[Opening Raw data section]

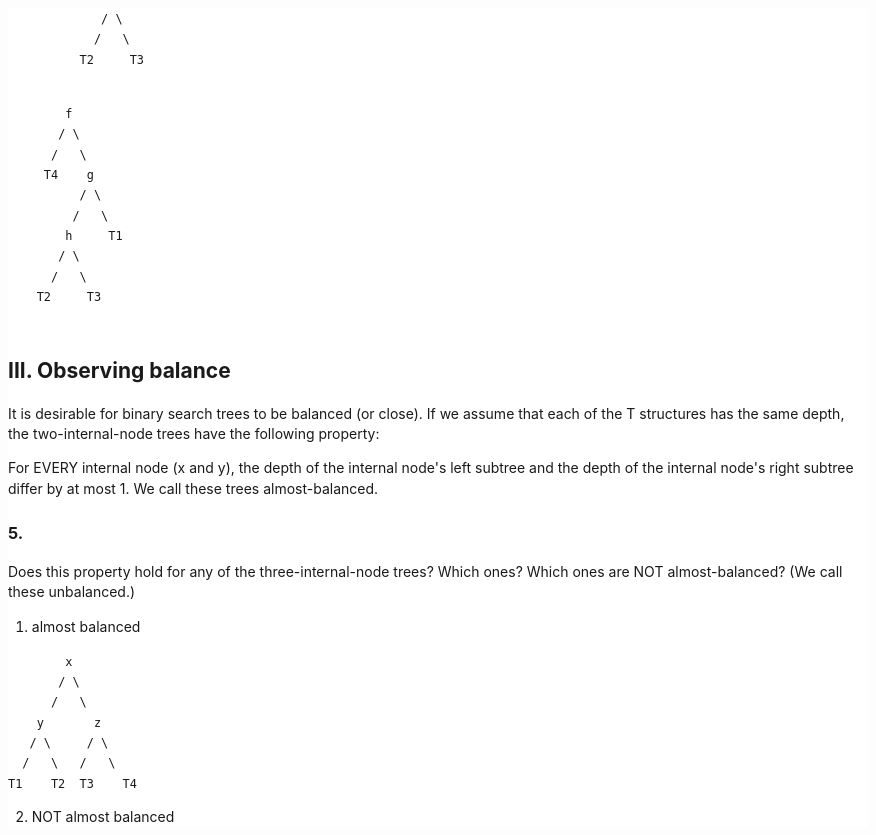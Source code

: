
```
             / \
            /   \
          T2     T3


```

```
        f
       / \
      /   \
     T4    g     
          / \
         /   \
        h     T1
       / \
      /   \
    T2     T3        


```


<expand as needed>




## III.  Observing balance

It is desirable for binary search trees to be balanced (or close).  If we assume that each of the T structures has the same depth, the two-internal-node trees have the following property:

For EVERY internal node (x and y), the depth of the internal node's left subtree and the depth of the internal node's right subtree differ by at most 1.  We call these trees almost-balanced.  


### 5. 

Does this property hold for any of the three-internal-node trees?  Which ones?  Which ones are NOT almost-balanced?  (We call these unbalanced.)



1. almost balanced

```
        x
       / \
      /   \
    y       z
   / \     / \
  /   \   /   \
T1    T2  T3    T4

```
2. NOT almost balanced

[Closing Raw data section]
[Opening Raw data section]

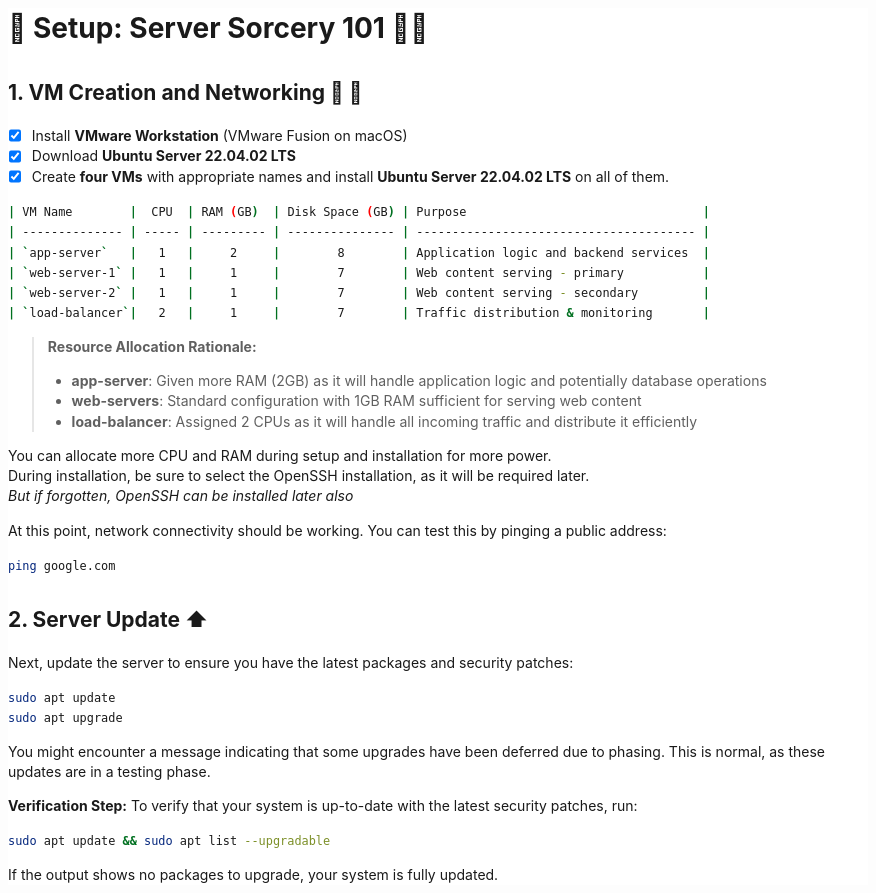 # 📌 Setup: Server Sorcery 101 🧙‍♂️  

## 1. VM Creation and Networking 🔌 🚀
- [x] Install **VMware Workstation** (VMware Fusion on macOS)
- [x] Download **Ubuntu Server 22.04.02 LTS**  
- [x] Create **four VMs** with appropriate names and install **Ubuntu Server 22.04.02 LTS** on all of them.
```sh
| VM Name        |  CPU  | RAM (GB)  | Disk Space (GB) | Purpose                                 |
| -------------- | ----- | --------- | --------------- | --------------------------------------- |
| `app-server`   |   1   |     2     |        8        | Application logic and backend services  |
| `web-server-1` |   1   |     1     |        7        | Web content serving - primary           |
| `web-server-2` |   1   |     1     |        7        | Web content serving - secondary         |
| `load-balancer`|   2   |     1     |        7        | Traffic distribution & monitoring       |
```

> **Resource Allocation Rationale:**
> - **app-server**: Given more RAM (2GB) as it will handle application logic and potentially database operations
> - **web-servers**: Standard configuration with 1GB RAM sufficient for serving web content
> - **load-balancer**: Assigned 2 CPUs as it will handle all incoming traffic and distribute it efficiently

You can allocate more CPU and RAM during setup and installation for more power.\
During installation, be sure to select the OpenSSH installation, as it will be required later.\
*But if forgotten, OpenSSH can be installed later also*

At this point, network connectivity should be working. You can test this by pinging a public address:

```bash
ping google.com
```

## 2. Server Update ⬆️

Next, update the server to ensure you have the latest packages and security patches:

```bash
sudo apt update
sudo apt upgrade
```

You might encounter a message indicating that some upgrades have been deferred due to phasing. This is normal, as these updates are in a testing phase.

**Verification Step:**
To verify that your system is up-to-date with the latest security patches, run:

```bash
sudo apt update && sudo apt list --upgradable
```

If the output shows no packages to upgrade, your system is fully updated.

[Closing Raw data section]
[Opening Raw data section]

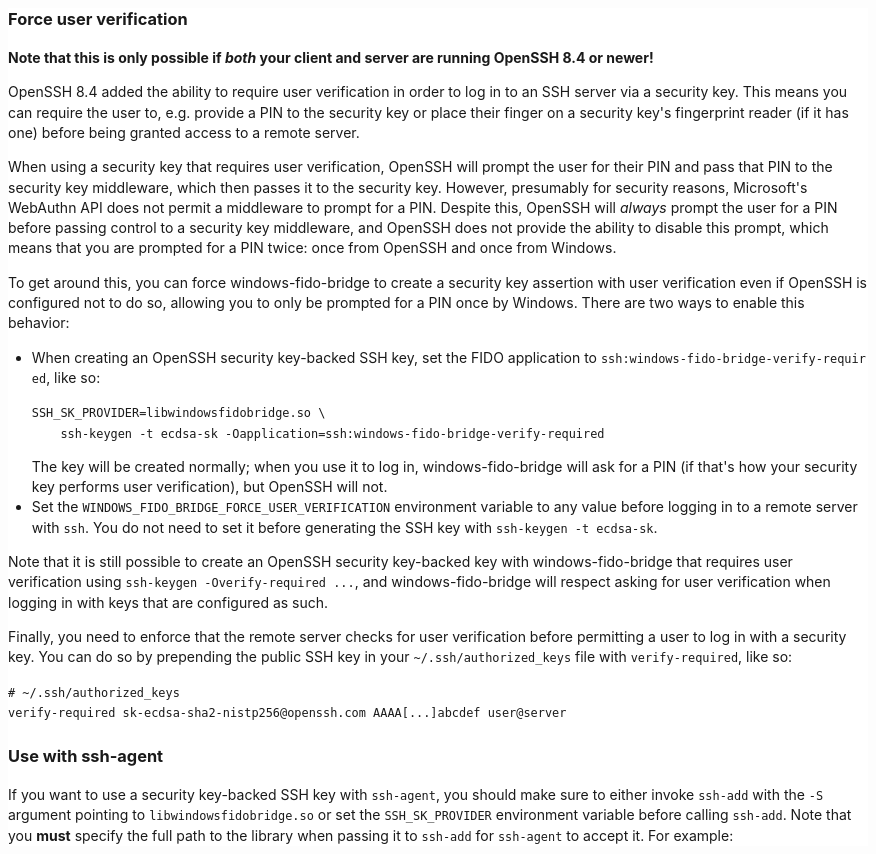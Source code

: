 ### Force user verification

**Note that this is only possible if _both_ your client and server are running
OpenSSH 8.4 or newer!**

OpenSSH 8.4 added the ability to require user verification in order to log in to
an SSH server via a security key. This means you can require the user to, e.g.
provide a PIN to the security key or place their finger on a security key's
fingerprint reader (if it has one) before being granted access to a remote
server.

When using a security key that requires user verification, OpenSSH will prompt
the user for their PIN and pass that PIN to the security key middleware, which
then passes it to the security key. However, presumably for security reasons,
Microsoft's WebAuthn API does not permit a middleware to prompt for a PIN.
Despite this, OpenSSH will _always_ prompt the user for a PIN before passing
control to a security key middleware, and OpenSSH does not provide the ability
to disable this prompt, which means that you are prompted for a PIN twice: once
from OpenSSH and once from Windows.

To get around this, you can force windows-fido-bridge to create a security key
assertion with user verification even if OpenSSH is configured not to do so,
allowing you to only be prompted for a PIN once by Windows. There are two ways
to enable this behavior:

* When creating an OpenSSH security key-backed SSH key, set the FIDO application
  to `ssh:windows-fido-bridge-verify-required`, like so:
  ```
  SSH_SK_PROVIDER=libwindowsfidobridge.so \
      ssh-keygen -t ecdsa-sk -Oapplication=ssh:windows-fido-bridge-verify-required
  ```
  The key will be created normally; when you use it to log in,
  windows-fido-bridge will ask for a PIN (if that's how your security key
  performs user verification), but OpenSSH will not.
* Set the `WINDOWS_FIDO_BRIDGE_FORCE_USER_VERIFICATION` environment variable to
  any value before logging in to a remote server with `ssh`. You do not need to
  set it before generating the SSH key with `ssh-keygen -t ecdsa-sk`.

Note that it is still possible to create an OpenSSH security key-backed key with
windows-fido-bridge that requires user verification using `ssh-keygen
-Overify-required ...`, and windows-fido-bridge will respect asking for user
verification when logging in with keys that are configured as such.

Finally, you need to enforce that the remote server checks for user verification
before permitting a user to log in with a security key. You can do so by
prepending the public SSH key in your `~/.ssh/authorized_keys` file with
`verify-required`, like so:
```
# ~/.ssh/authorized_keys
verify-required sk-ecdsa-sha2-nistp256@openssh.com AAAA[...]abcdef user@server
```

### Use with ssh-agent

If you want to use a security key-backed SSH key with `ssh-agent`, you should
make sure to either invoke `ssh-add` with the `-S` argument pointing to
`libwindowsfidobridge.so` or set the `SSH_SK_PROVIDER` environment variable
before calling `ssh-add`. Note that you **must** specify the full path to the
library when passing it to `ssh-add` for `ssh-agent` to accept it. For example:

[Closing Raw data section]

» Description of the task
List each line of the entries that holds the string "latest".

» Solution to this problem
Next, update the server to ensure you have the latest packages and security patches:
To verify that your system is up-to-date with the latest security patches, run:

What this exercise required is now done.